How to pass Thrust device vector to CUDA kernel

Thrust makes it convenient to handle data with its device_vector. But, things get messy when the device_vector needs to be passed to your own kernel. Thrust data types are not understood by a CUDA kernel and need to be converted back to its underlying pointer. This is done using thrust::raw_pointer_cast:

#include <thrust/device_vector.h>

thrust::device_vector<int> iVec;

int* iArray = thrust::raw_pointer_cast(&iVec[0]);

fooKernel<<<x, y>>>(iArray);

Inside a kernel, I typically need not only a pointer to the array, but also the length of the array. Thus, I find it is useful to convert device_vector to a structure that holds both a pointer to the array and its length. (Very much like a vector itself.) Creating such a structure and its conversion function is easy thanks to templates:

// Template structure to pass to kernel
template <typename T>
struct KernelArray
{
    T*  _array;
    int _size;
};

// Function to convert device_vector to structure
template <typename T>
KernelArray<T> convertToKernel(thrust::device_vector<T>& dVec)
{
    KernelArray<T> kArray;
    kArray._array = thrust::raw_pointer_cast(&dVec[0]);
    kArray._size  = (int) dVec.size();

    return kArray;
}

Passing device_vector to kernels and accessing its array inside the kernel is easy thanks to this infrastructure:

thrust::device_vector<int> iVec;

fooKernel<<<x, y>>>(convertToKernel(iVec)); // Explicit conversion from iVec to KernelArray<int>

__global__ fooKernel(KernelArray<int> inArray)
{
    for (int i = 0; i < inArray._size; ++i)
        something = inArray._array[i];
    // ...
    return;
}

You can take it a notch higher and make the conversion from device_vector to KernelArray to be implicit. This can be done by adding a constructor to KernelArray that takes one input parameter of type device_vector. (See Stephen’s comment below the post.)

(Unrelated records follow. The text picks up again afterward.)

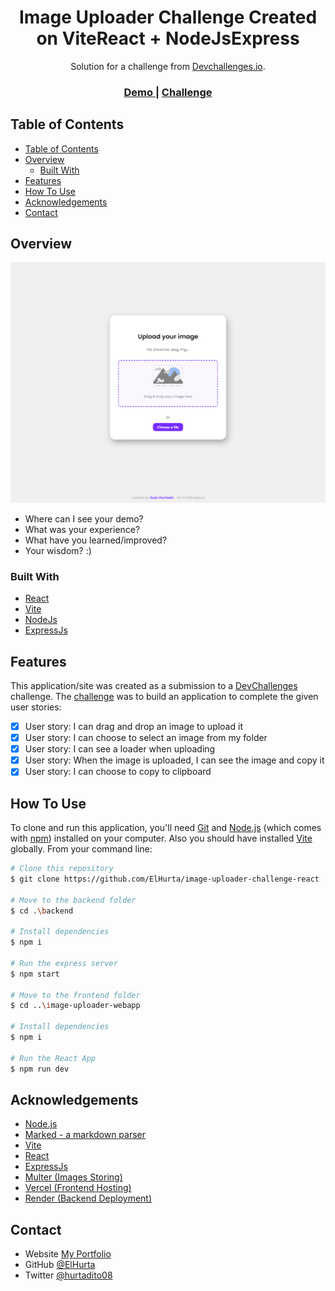 <h1 align="center">Image Uploader Challenge Created on ViteReact + NodeJsExpress</h1>

<div align="center">
   Solution for a challenge from  <a href="http://devchallenges.io" target="_blank">Devchallenges.io</a>.
</div>

<div align="center">
  <h3>
    <a href="https://image-uploader-challenge-react-elhurta.vercel.app/">
      Demo
    </a>
    <span> | </span>
    <a href="https://devchallenges.io/challenges/O2iGT9yBd6xZBrOcVirx">
      Challenge
    </a>
  </h3>
</div>

<!-- TABLE OF CONTENTS -->

## Table of Contents

- [Table of Contents](#table-of-contents)
- [Overview](#overview)
  - [Built With](#built-with)
- [Features](#features)
- [How To Use](#how-to-use)
- [Acknowledgements](#acknowledgements)
- [Contact](#contact)

<!-- OVERVIEW -->

## Overview

![screenshot](https://github.com/ElHurta/image-uploader-challenge-react/blob/main/assets/image-uploader-challenge-react-elhurta.vercel.app_.png?raw=true)

- Where can I see your demo?
- What was your experience?
- What have you learned/improved?
- Your wisdom? :)

### Built With

- [React](https://reactjs.org/)
- [Vite](https://vitejs.dev/)
- [NodeJs](https://nodejs.org/en)
- [ExpressJs](http://expressjs.com/)

## Features

This application/site was created as a submission to a [DevChallenges](https://devchallenges.io/challenges) challenge. The [challenge](https://devchallenges.io/challenges/O2iGT9yBd6xZBrOcVirx) was to build an application to complete the given user stories:

- [x] User story: I can drag and drop an image to upload it
- [x] User story: I can choose to select an image from my folder
- [x] User story: I can see a loader when uploading
- [x] User story: When the image is uploaded, I can see the image and copy it
- [x] User story: I can choose to copy to clipboard

## How To Use

To clone and run this application, you'll need [Git](https://git-scm.com) and [Node.js](https://nodejs.org/en/download/) (which comes with [npm](http://npmjs.com)) installed on your computer. Also you should have installed [Vite](https://vitejs.dev/) globally. From your command line:

```bash
# Clone this repository
$ git clone https://github.com/ElHurta/image-uploader-challenge-react

# Move to the backend folder
$ cd .\backend

# Install dependencies
$ npm i

# Run the express server
$ npm start

# Move to the frontend folder
$ cd ..\image-uploader-webapp

# Install dependencies
$ npm i

# Run the React App
$ npm run dev
```

## Acknowledgements

<!-- This section should list any articles or add-ons/plugins that helps you to complete the project. This is optional but it will help you in the future. For example -->

- [Node.js](https://nodejs.org/)
- [Marked - a markdown parser](https://github.com/chjj/marked)
- [Vite](https://vitejs.dev/)
- [React](https://reactjs.org/)
- [ExpressJs](http://expressjs.com/)
- [Multer (Images Storing)](https://www.npmjs.com/package/multer)
- [Vercel (Frontend Hosting)](https://vercel.com/)
- [Render (Backend Deployment)](https://render.com/)
## Contact

- Website [My Portfolio]([https://{your-web-site-link}](https://juan-hurtado-portfolio.netlify.app/))
- GitHub [@ElHurta](https://github.com/ElHurta)
- Twitter [@hurtadito08](https://twitter.com/hurtadito08)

With such a constructor, you can now pass a device_vector seamlessly to the kernel:

thrust::device_vector<int> iVec;

fooKernel<<<x, y>>>(iVec); // Implicit conversion from iVec to KernelArray<int>

__global__ fooKernel(KernelArray<int> inArray)
{
    // ...
}

Tried with: Thrust 1.3 and CUDA 3.2

Advertisements

19 thoughts on “How to pass Thrust device vector to CUDA kernel”

  1. Hi, i used this tutorial to read a device_vector from kernel function, but i had this error:

    error: no suitable user-defined conversion from “thrust::device_vector<float, thrust::device_malloc_allocator>” to “KernelArray” exists

    Could you tell me the cause of the error? Thanks

    Like

      1. thanks for your reply, i understand my error. I found two errors:

        i changed

        tArray._array = thrust::raw_pointer_cast( &dVec[0] );
        tArray._size = ( int ) dVec.size();

        to

        kArray._array = thrust::raw_pointer_cast( &dVec[0] );
        kArray._size = ( int ) dVec.size();

        In this way the code compiles. I tryed to sum all values in the vector without success, this is my code:

        __global__ void sumOfVector( KernelArray inArray , float *ds_GPU){

        float sum = 0.0;

        for ( int i = 0; i < inArray._size; i++ ){

        sum = sum + inArray._array[ i ];
        }

        *ds_GPU = sum;

        }

        Sorry for my requests, but you'd be a great help

        Like

  2. is there any way i can add into device_vector in device function without manually calling resize.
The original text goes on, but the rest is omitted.